I considered saying it was a long shot we’d find anything at all based on a single glimpse I got back when I only needed to shave once a week, but why rain on his parade? We hardly ever had the chance to go out together, and wasn’t ghost hunting preferable to a Halloween party full of strangers and their kids? That was probably overly optimistic on my part. I do still have a healthy fear of ghosts. Seeing what I’ve seen and knowing what I know, of course I do. In all likelihood, though, if we found anything at all, it would probably just be a repeater. Those things were tame, more like a smattering of leftover death energy than a ghost. I could disrupt the signal, Jacob would get all hot n’ bothered watching me do my thing, then he could take me home and do his thing. Win-win all around.
Or it could be seriously haunted.
I ignored Jacob’s eager body language and shifted my awareness.
White light. It’s not really light, and it’s probably not white—but since the shorthand works, that’s good enough for me. I visualized it streaming down from the heavens, surging in through my third eye. And I felt it filling me with the mojo that allows me to break the death barrier. This power source isn’t tangible and it’s definitely not measurable, but that’s just because no one’s come up with the right equipment to see it just yet. I’ve tapped it enough times to trust it’s there, and to know with certainty that in some clumsy or rudimentary way, I’m able to use it.
If it’s awkward for me, it’s twice as bad for Jacob. He can’t see this stuff like I can—but I’ve learned the hard way he can suck up my white light without batting an eyelash. He moved to take my hand, and regretfully, I had to step away. “You had your shot back in the car. Look with your eyes, not with your hands. I’m charging my batteries now.”
“Sorry.” He cocked his head toward a rainbow flag. It felt natural to be grabby in Boystown. “Habit.”

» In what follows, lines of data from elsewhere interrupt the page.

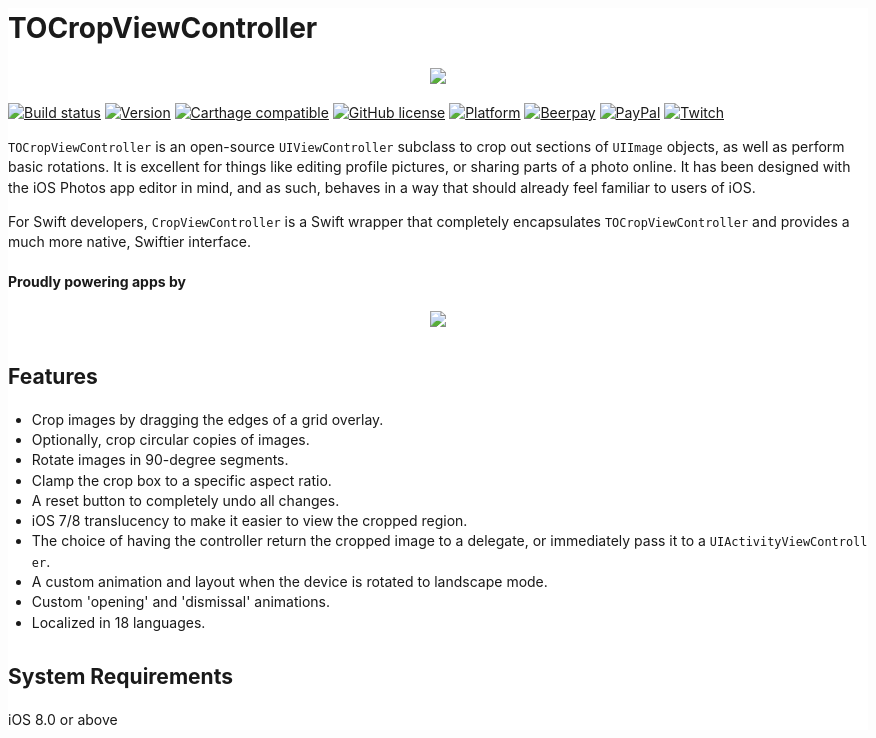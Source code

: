 # TOCropViewController

<p align="center">
<img src="https://github.com/TimOliver/TOCropViewController/raw/master/Images/screenshot.jpg" width="900" style="margin:0 auto" />
</p>

[![Build status](https://badge.buildkite.com/f2e7dda942eae2aadb2c456f1f8a9fba97c8feb378ad8638df.svg)](https://buildkite.com/xd-ci/tocropviewcontroller-run-ci)
[![Version](https://img.shields.io/cocoapods/v/TOCropViewController.svg?style=flat)](http://cocoadocs.org/docsets/TOCropViewController)
[![Carthage compatible](https://img.shields.io/badge/Carthage-compatible-4BC51D.svg?style=flat)](https://github.com/Carthage/Carthage)
[![GitHub license](https://img.shields.io/badge/license-MIT-blue.svg)](https://raw.githubusercontent.com/TimOliver/TOCropViewController/master/LICENSE)
[![Platform](https://img.shields.io/cocoapods/p/TOCropViewController.svg?style=flat)](http://cocoadocs.org/docsets/TOCropViewController)
[![Beerpay](https://beerpay.io/TimOliver/TOCropViewController/badge.svg?style=flat)](https://beerpay.io/TimOliver/TOCropViewController)
[![PayPal](https://img.shields.io/badge/paypal-donate-blue.svg)](https://www.paypal.com/cgi-bin/webscr?cmd=_s-xclick&hosted_button_id=M4RKULAVKV7K8)
[![Twitch](https://img.shields.io/badge/twitch-timXD-6441a5.svg)](http://twitch.tv/timXD)


`TOCropViewController` is an open-source `UIViewController` subclass to crop out sections of `UIImage` objects, as well as perform basic rotations. It is excellent for things like editing profile pictures, or sharing parts of a photo online. It has been designed with the iOS Photos app editor in mind, and as such, behaves in a way that should already feel familiar to users of iOS.

For Swift developers, `CropViewController` is a Swift wrapper that completely encapsulates `TOCropViewController` and provides a much more native, Swiftier interface.

#### Proudly powering apps by

<p align="center">
<img src="https://github.com/TimOliver/TOCropViewController/raw/master/Images/users.png" width="900" style="margin:0 auto" />
</p>

## Features
* Crop images by dragging the edges of a grid overlay.
* Optionally, crop circular copies of images.
* Rotate images in 90-degree segments.
* Clamp the crop box to a specific aspect ratio.
* A reset button to completely undo all changes.
* iOS 7/8 translucency to make it easier to view the cropped region.
* The choice of having the controller return the cropped image to a delegate, or immediately pass it to a `UIActivityViewController`.
* A custom animation and layout when the device is rotated to landscape mode.
* Custom 'opening' and 'dismissal' animations.
* Localized in 18 languages.

## System Requirements
iOS 8.0 or above

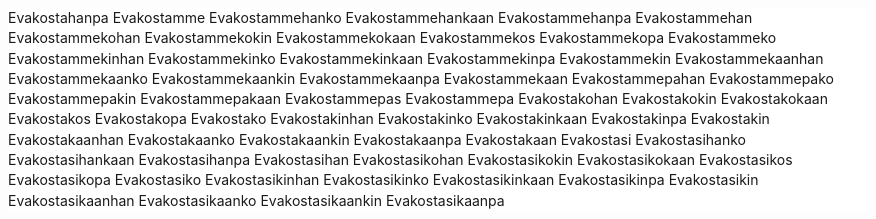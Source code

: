 Evakostahanpa
Evakostamme
Evakostammehanko
Evakostammehankaan
Evakostammehanpa
Evakostammehan
Evakostammekohan
Evakostammekokin
Evakostammekokaan
Evakostammekos
Evakostammekopa
Evakostammeko
Evakostammekinhan
Evakostammekinko
Evakostammekinkaan
Evakostammekinpa
Evakostammekin
Evakostammekaanhan
Evakostammekaanko
Evakostammekaankin
Evakostammekaanpa
Evakostammekaan
Evakostammepahan
Evakostammepako
Evakostammepakin
Evakostammepakaan
Evakostammepas
Evakostammepa
Evakostakohan
Evakostakokin
Evakostakokaan
Evakostakos
Evakostakopa
Evakostako
Evakostakinhan
Evakostakinko
Evakostakinkaan
Evakostakinpa
Evakostakin
Evakostakaanhan
Evakostakaanko
Evakostakaankin
Evakostakaanpa
Evakostakaan
Evakostasi
Evakostasihanko
Evakostasihankaan
Evakostasihanpa
Evakostasihan
Evakostasikohan
Evakostasikokin
Evakostasikokaan
Evakostasikos
Evakostasikopa
Evakostasiko
Evakostasikinhan
Evakostasikinko
Evakostasikinkaan
Evakostasikinpa
Evakostasikin
Evakostasikaanhan
Evakostasikaanko
Evakostasikaankin
Evakostasikaanpa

I was wearing my black wool peacoat, and those pockets went deep. I stuffed my hands in to keep from discharging my light into Jacob, and also hoping I might find some prop I could call upon in case we were blundering in on something scary. The more I searched—and the more I came up with nothing but spare change and gum wrappers—the more spooked I felt. Jacob was raring to go, holding open the door, and it occurred to me that I’d grown phenomenally blasé if I was willing to face off with a freaking ghost clown just to give him a few jollies. Blasé, or stupid.
I headed in.
3
It was dark inside, except for emergency exits and flashlight beams. I dug deeper into my pockets looking for a pen light, but it was in my work overcoat, so I didn’t even have that. A guy in an old-timey carnival barker costume with a wooly fake mustache told us, “Ten dollars.” Jacob paid the guy, who handed him a pair of plastic wristbands, and said, “Down the hall and to the right.”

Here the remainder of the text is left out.